Supplied entries: Begin

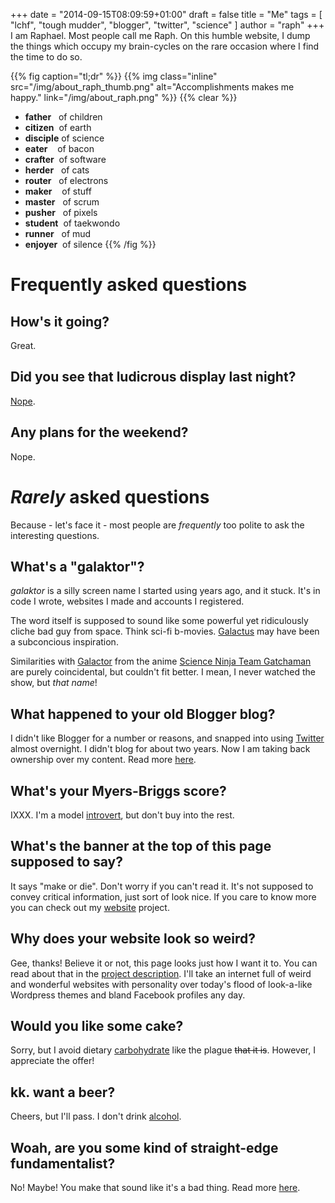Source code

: +++
date = "2014-09-15T08:09:59+01:00"
draft = false
title = "Me"
tags = [ "lchf", "tough mudder", "blogger", "twitter", "science" ]
author = "raph"
+++
I am Raphael. Most people call me Raph. On this humble website, I dump the things which occupy my brain-cycles on the rare occasion where I find the time to do so.

{{% fig caption="tl;dr" %}}
{{% img class="inline" src="/img/about_raph_thumb.png" alt="Accomplishments makes me happy." link="/img/about_raph.png" %}}
{{% clear %}}
* **father**&nbsp;&nbsp;&nbsp;of children
* **citizen**&nbsp;&nbsp;of earth
* **disciple**&nbsp;of science
* **eater**&nbsp;&nbsp;&nbsp;&nbsp;of bacon
* **crafter**&nbsp;&nbsp;of software
* **herder**&nbsp;&nbsp;&nbsp;of cats
* **router**&nbsp;&nbsp;&nbsp;of electrons
* **maker**&nbsp;&nbsp;&nbsp;&nbsp;of stuff
* **master**&nbsp;&nbsp;&nbsp;of scrum
* **pusher**&nbsp;&nbsp;&nbsp;of pixels
* **student**&nbsp;&nbsp;of taekwondo
* **runner**&nbsp;&nbsp;&nbsp;of mud
* **enjoyer**&nbsp;&nbsp;of silence
{{% /fig %}}

# Frequently asked questions
## How's it going?
Great.

## Did you see that ludicrous display last night?
[Nope](https://www.youtube.com/watch?v=gWJIQm9qH-w).

## Any plans for the weekend?
Nope.

# *Rarely* asked questions
Because - let's face it - most people are *frequently* too polite to ask the interesting questions.

## What's a "galaktor"?
*galaktor* is a silly screen name I started using years ago, and it stuck. It's in code I wrote, websites I made and accounts I registered.

The word itself is supposed to sound like some powerful yet ridiculously cliche bad guy from space. Think sci-fi b-movies. [Galactus](https://en.wikipedia.org/wiki/Galactus) may have been a subconcious inspiration.

Similarities with [Galactor](https://en.wikipedia.org/wiki/Galactor) from the anime [Science Ninja Team Gatchaman](https://en.wikipedia.org/wiki/Science_Ninja_Team_Gatchaman) are purely coincidental, but couldn't fit better. I mean, I never watched the show, but *that name*!

## What happened to your old Blogger blog?
I didn't like Blogger for a number or reasons, and snapped into using [Twitter](https://twitter.com/estraph) almost overnight. I didn't blog for about two years. Now I am taking back ownership over my content. Read more [here](/on/blogging/).

## What's your Myers-Briggs score?
IXXX. I'm a model [introvert](/on/introverts/), but don't buy into the rest.

## What's the banner at the top of this page supposed to say?
It says "make or die". Don't worry if you can't read it. It's not supposed to convey critical information, just sort of look nice. If you care to know more you can check out my [website](/project/website) project.

## Why does your website look so weird?
Gee, thanks! Believe it or not, this page looks just how I want it to. You can read about that in the [project description](/project/website/). I'll take an internet full of weird and wonderful websites with personality over today's flood of look-a-like Wordpress themes and bland Facebook profiles any day.

## Would you like some cake?
Sorry, but I avoid dietary [carbohydrate](/on/carbs/) like the plague ~~that it is~~. However, I appreciate the offer!

## kk. want a beer?
Cheers, but I'll pass. I don't drink [alcohol](/on/alcohol/).

## Woah, are you some kind of straight-edge fundamentalist?
No! Maybe! You make that sound like it's a bad thing. Read more [here](/on/scepticism/).
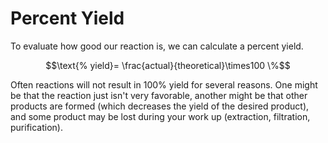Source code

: # Percent Yield

To evaluate how good our reaction is, we can calculate a percent yield.  

$$\text{% yield}= \frac{actual}{theoretical}\times100 \%$$

Often reactions will not result in 100% yield for several reasons.  One might be that the reaction just isn't very favorable, another might be that other products are formed (which decreases the yield of the desired product), and some product may be lost during your work up (extraction, filtration, purification).

<houck-math> </houck-math>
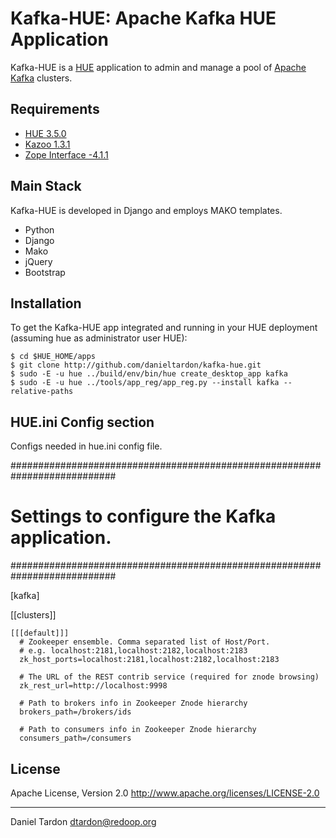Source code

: Kafka-HUE: Apache Kafka HUE Application
=======================================

Kafka-HUE is a [HUE](http://www.gethue.com) application to admin and manage a pool of [Apache Kafka](http://kafka.apache.org/) clusters. 

Requirements
------------
- [HUE 3.5.0](http://www.gethue.com)
- [Kazoo 1.3.1](http://github.com/python-zk/kazoo)
- [Zope Interface -4.1.1](http://pypi.python.org/pypi/zope.interface/4.1.1)


Main Stack
----------
Kafka-HUE is developed in Django and employs MAKO templates.

   * Python 
   * Django 
   * Mako
   * jQuery
   * Bootstrap

Installation
------------
To get the Kafka-HUE app integrated and running in your HUE deployment (assuming hue as administrator user HUE):

    $ cd $HUE_HOME/apps
    $ git clone http://github.com/danieltardon/kafka-hue.git
    $ sudo -E -u hue ../build/env/bin/hue create_desktop_app kafka
    $ sudo -E -u hue ../tools/app_reg/app_reg.py --install kafka --relative-paths

HUE.ini Config section
----------------------
Configs needed in hue.ini config file.

###########################################################################
# Settings to configure the Kafka application.
###########################################################################

[kafka]

   [[clusters]]

    [[[default]]]
      # Zookeeper ensemble. Comma separated list of Host/Port.
      # e.g. localhost:2181,localhost:2182,localhost:2183
      zk_host_ports=localhost:2181,localhost:2182,localhost:2183

      # The URL of the REST contrib service (required for znode browsing)
      zk_rest_url=http://localhost:9998

      # Path to brokers info in Zookeeper Znode hierarchy
      brokers_path=/brokers/ids

      # Path to consumers info in Zookeeper Znode hierarchy
      consumers_path=/consumers

License
-------
Apache License, Version 2.0
http://www.apache.org/licenses/LICENSE-2.0

---
Daniel Tardon <dtardon@redoop.org>
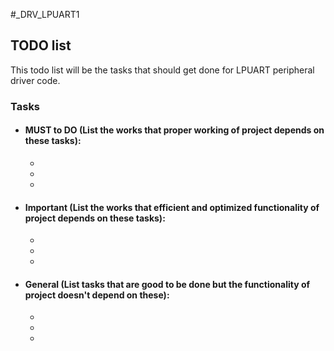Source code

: #_DRV_LPUART1

## TODO list

This todo list will be the tasks that should get done for LPUART peripheral driver code.

### Tasks

- #### MUST to DO (List the works that proper working of project depends on these tasks):
    - 
    -
    - 
- #### Important (List the works that efficient and optimized functionality of project depends on these tasks):
    - 
    -
    - 
- #### General (List tasks that are good to be done but the functionality of project doesn't depend on these):
    - 
    -
    -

Supplied entries: End

Task objective =>
Give back precisely the lines above that start at the line containing "I didn't like" and end at the line containing "## kk. want a beer?", inclusive. No other lines belong in the output.

Response =>
I didn't like Blogger for a number or reasons, and snapped into using [Twitter](https://twitter.com/estraph) almost overnight. I didn't blog for about two years. Now I am taking back ownership over my content. Read more [here](/on/blogging/).

## What's your Myers-Briggs score?
IXXX. I'm a model [introvert](/on/introverts/), but don't buy into the rest.

## What's the banner at the top of this page supposed to say?
It says "make or die". Don't worry if you can't read it. It's not supposed to convey critical information, just sort of look nice. If you care to know more you can check out my [website](/project/website) project.

## Why does your website look so weird?
Gee, thanks! Believe it or not, this page looks just how I want it to. You can read about that in the [project description](/project/website/). I'll take an internet full of weird and wonderful websites with personality over today's flood of look-a-like Wordpress themes and bland Facebook profiles any day.

## Would you like some cake?
Sorry, but I avoid dietary [carbohydrate](/on/carbs/) like the plague ~~that it is~~. However, I appreciate the offer!

## kk. want a beer?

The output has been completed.